(Stored data entries)
Content starts
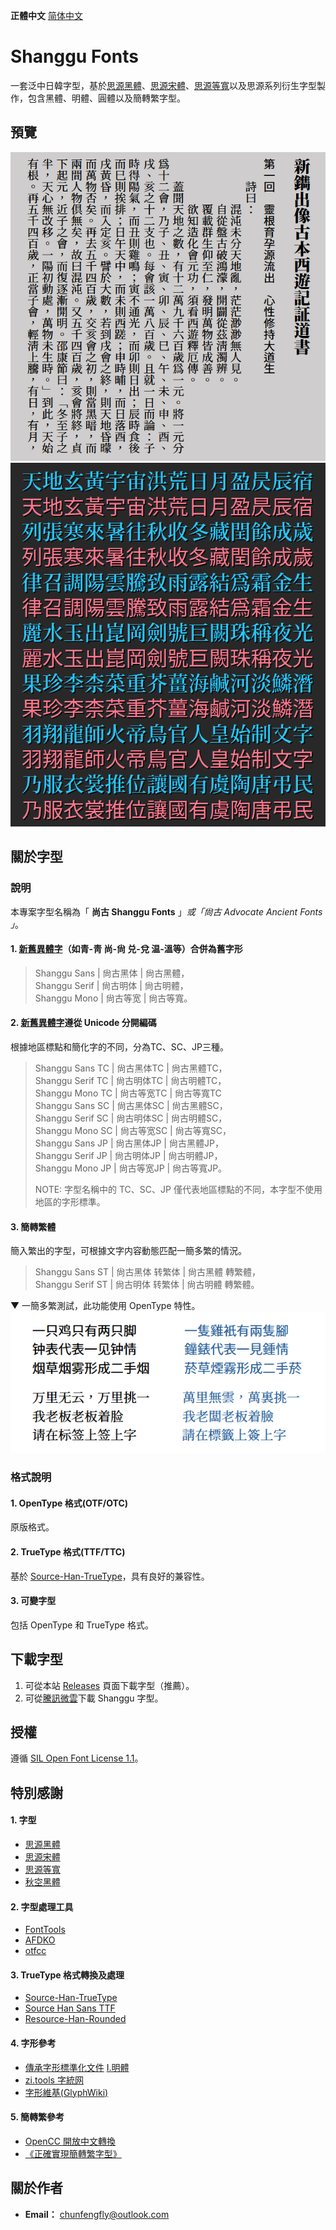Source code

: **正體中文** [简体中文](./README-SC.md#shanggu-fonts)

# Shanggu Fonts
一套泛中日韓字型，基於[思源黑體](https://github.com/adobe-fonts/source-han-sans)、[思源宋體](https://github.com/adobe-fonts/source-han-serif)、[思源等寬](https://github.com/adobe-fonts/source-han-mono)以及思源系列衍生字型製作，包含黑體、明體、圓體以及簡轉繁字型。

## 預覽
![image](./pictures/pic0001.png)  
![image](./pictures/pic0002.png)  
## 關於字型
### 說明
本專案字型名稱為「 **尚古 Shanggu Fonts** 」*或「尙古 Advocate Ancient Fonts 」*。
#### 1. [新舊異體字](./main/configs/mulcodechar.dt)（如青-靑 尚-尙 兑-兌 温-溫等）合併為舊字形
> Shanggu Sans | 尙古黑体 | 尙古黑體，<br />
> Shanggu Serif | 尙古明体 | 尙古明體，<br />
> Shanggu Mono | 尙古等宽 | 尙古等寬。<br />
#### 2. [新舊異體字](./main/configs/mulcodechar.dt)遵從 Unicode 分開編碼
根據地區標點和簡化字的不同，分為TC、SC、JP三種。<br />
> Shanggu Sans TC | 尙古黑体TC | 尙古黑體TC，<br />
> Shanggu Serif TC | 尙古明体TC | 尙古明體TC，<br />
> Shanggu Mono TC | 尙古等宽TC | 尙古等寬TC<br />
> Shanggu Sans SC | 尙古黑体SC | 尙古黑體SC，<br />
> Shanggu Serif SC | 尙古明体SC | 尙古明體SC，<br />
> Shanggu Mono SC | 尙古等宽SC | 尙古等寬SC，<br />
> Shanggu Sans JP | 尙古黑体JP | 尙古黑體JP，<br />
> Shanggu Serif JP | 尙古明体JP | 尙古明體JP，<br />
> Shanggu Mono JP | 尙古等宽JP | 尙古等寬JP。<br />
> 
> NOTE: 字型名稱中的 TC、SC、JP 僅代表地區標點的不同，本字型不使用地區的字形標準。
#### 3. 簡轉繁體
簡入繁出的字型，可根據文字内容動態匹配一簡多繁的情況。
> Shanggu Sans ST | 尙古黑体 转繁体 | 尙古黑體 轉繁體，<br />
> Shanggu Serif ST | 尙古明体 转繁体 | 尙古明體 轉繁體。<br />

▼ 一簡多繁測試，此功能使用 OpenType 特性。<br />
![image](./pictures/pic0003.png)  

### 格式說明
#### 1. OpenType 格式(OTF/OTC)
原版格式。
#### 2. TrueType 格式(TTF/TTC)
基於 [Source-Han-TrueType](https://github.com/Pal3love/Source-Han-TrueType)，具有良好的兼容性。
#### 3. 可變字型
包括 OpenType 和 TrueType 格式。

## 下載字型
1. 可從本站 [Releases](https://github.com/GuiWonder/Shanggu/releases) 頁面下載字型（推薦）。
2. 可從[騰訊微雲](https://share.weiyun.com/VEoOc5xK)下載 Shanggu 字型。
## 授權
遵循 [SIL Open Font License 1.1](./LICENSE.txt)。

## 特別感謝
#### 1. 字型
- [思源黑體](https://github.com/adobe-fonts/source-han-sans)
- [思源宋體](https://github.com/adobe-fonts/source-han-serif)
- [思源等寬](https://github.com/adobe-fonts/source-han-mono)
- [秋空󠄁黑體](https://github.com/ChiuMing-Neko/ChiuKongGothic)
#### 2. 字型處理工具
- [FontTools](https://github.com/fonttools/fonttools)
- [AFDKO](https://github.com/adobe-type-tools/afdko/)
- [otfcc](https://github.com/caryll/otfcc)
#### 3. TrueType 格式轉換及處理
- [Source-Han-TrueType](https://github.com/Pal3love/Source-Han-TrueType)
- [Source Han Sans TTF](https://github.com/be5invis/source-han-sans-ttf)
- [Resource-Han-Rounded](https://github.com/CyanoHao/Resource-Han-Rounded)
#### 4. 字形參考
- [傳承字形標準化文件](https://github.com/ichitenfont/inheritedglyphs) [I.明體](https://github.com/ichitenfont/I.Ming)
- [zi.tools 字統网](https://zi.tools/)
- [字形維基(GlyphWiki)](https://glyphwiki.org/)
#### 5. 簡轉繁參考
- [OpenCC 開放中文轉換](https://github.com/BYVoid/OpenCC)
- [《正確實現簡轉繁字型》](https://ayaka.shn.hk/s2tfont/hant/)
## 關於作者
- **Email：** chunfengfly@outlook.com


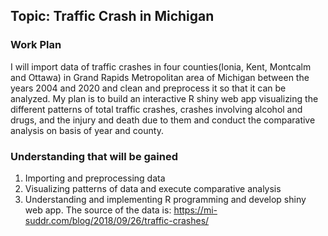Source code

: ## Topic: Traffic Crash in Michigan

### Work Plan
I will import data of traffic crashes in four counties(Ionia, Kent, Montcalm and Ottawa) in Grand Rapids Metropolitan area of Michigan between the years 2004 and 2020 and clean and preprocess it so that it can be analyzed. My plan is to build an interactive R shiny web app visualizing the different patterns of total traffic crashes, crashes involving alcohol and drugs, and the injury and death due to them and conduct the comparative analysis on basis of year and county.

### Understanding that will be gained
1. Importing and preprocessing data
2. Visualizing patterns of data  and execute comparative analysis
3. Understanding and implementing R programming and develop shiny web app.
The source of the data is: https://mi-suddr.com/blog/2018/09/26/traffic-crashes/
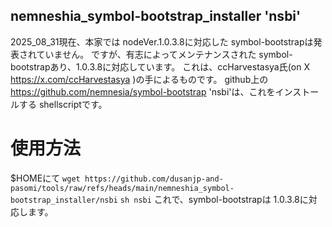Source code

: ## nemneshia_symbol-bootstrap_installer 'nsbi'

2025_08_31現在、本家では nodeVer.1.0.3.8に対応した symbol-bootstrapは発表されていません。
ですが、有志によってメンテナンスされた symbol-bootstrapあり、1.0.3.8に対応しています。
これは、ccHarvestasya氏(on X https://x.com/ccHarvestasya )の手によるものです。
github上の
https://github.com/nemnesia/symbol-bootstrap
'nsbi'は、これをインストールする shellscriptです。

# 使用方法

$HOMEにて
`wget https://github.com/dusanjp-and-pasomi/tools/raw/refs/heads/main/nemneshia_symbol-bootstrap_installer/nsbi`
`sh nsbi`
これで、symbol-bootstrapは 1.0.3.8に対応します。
Content ends
**What is being asked:** Pull each line containing the word "Understanding" out of the data above.

**Problem solution:**
### Understanding that will be gained
3. Understanding and implementing R programming and develop shiny web app.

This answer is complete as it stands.